Once turned on, the surgeon has to adjust the focus and the white balance. Focusing the camera is performed at a distance of 5 cm from an object. Then white balance is performed to adjust the color. A white surface, typically clean gauze, is used. During this process, the white color becomes a reference against which to adjust the three primary colors.


The insufflator delivers CO2 gas into the peritoneal cavity (see the image below).

CO2 gas is preferred because it is noncombustible, soluble, and cheap. Being soluble prevents air embolism. There are two important settings on the insufflator: flow and pressure. The flow setting dictates the flow rate in liters per minute; it is set low during the initial insufflation process and then higher during the procedure.

During operative laparoscopy, CO2 gas is typically lost through leakage of the multiple ports and suctioning. In these cases, the flow rate can be set high. The pressure setting sets the upper limit of the intra-abdominal pressure. This is typically set at 15 mm Hg. The insufflator is automatic and delivers the flow of CO2 as needed to maintain the desired intra-abdominal pressure. The following points can help with troubleshooting:

A low flow and low pressure indicates an empty gas tank.

A low flow and high pressure indicates an obstruction, typically kinked tubing, turned-off valve, or preperitoneal insufflation.

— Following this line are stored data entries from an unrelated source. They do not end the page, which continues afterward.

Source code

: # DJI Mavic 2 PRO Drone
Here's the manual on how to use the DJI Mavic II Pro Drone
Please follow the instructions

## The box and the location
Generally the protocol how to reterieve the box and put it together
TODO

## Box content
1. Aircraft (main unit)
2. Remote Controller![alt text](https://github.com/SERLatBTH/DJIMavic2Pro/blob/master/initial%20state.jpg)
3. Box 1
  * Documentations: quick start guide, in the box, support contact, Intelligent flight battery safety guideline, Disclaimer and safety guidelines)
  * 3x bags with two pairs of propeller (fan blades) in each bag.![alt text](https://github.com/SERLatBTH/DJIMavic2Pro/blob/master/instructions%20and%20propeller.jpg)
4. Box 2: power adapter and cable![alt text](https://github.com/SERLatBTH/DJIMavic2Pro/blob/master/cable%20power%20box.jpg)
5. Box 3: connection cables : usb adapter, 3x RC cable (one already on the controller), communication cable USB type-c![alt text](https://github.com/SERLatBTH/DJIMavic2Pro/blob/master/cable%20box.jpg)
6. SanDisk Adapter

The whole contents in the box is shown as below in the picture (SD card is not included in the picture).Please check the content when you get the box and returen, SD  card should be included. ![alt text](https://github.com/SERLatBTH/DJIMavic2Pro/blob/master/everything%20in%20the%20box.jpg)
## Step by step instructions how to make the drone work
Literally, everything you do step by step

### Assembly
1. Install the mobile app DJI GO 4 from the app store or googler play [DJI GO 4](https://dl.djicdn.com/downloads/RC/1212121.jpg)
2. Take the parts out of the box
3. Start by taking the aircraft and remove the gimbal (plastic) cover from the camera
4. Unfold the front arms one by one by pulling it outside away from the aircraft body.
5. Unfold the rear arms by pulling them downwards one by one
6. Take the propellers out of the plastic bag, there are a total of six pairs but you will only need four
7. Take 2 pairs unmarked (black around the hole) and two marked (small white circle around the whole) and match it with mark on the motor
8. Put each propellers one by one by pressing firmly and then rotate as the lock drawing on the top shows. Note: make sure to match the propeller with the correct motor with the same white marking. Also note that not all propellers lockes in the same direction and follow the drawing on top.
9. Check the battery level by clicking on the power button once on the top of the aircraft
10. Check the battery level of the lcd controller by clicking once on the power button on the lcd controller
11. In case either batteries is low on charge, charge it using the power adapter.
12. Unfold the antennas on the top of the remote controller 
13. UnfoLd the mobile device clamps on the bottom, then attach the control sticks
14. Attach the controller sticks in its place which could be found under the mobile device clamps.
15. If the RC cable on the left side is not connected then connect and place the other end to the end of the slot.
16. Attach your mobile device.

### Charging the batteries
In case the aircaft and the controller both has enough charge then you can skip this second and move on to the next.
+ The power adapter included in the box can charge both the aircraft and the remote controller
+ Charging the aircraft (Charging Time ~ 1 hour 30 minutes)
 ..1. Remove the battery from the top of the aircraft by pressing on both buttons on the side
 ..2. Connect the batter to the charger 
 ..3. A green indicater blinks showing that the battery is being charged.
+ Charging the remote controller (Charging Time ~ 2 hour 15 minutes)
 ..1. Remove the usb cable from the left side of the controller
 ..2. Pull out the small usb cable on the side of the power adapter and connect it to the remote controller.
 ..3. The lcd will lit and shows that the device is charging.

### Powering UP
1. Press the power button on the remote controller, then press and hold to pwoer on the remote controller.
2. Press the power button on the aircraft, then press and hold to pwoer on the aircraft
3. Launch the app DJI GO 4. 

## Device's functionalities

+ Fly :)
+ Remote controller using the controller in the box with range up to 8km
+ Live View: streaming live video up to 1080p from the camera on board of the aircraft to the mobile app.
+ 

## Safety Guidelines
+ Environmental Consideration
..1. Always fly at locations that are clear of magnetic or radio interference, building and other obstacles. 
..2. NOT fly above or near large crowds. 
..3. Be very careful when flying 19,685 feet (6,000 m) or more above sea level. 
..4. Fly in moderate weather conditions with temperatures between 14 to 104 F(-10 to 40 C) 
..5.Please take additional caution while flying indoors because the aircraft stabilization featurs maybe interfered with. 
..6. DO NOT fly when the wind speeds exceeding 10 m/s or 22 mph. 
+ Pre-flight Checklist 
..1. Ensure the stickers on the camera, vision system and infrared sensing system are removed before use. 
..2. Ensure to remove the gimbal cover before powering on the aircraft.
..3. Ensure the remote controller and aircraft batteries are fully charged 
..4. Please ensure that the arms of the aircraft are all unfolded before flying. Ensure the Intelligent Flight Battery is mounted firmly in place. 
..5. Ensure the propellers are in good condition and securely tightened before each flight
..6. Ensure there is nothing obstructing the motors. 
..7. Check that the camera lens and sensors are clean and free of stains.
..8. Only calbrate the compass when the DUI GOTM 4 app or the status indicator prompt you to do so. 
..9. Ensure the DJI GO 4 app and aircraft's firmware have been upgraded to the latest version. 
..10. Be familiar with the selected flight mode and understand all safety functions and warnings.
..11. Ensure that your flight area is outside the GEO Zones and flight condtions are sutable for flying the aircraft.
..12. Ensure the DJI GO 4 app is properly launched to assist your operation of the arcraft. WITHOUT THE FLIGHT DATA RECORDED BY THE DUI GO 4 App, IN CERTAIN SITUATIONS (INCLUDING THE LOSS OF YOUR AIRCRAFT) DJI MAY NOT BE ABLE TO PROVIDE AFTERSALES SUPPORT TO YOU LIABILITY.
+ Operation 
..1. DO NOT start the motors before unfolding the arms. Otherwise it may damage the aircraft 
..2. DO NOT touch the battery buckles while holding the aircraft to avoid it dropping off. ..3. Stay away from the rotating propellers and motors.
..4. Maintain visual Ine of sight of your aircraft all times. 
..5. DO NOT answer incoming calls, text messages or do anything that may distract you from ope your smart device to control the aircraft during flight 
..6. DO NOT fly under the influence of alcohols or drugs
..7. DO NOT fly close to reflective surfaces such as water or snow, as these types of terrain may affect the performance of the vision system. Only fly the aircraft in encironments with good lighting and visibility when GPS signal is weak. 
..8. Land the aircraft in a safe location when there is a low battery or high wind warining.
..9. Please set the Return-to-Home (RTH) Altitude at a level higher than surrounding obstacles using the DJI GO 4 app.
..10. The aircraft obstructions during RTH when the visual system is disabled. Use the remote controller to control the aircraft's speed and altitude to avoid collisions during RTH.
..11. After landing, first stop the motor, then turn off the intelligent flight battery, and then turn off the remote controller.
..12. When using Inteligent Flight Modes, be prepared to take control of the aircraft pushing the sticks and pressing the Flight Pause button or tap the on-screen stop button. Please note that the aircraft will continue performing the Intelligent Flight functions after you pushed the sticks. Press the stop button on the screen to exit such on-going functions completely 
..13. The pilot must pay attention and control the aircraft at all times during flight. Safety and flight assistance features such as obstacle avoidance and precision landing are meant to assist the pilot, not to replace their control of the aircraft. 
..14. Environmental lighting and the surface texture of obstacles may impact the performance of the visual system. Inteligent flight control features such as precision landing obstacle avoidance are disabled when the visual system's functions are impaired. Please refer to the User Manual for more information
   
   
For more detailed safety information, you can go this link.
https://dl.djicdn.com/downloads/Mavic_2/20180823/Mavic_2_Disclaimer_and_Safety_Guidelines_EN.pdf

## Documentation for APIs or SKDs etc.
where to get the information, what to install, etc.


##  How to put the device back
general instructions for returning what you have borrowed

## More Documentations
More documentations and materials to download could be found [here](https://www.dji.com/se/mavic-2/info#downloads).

A high flow and low pressure indicates a gas leak; this is typically associated with a hissing sound.

The CO2 gas is delivered cold at a temperature of 21°C and dry at 0% humidity. Cold, dry CO2 has been shown to cause peritoneal cell desiccation, to acidify the peritoneal surface, and to impair the mesothelial lining immune response. [12, 13, 14] A meta-analysis of 10 randomized trials involving 565 patients comparing heated and humidified CO2 to standard CO2 concluded that using heated and humidified CO2 was associated with less postoperative pain, lower risk of hypothermia, and lower analgesic requirements. There was no difference in total hospital stay and lens fogging rate. [15]

Veress Needle

The Veress needle consists of a cannula with a needle point (see the image below). [16, 17]

Inside the cannula there is a blunt stylet loaded with a spring. When faced with resistance, the stylet is pushed inward, compressing the spring and allowing the cutting edge of the outer cannula to pierce the skin. Once the resistance is lost, the spring pushes the stylet forward and a click is heard. The click heard is used to indicate the level of penetration. The blunt tip extends past the cutting edge, protecting it. The Veress needle has lateral holes at its distal ends to deliver the CO2. It comes in three different lengths: 80 mm, 100 mm and 120 mm (see the image below).

The Veress needle is used in a closed-entry technique to obtain pneumoperitoneum. The goal of the stylet is to injury to soft tissue, which has lower resistance than the fascia and peritoneum.


Trocars come in different sizes and lengths; they also have different tips and can be disposable or reusable. They range from 2 mm to 15 mm and can be sharp or blunt (see the image below).

The Hasson-type trocar is a blunt-tip trocar used in an open-entry technique.

The new optical trocars have clear conical tips and hollow cannula through which a scope can be placed to visualize the different tissue layers during insertion. Although the tip is not sharp, its shape allows tissue separation with twisting and countertwisting motions. Trocars were initially designed to limit injury to underlying structures. These trocars can be used during a closed-entry technique.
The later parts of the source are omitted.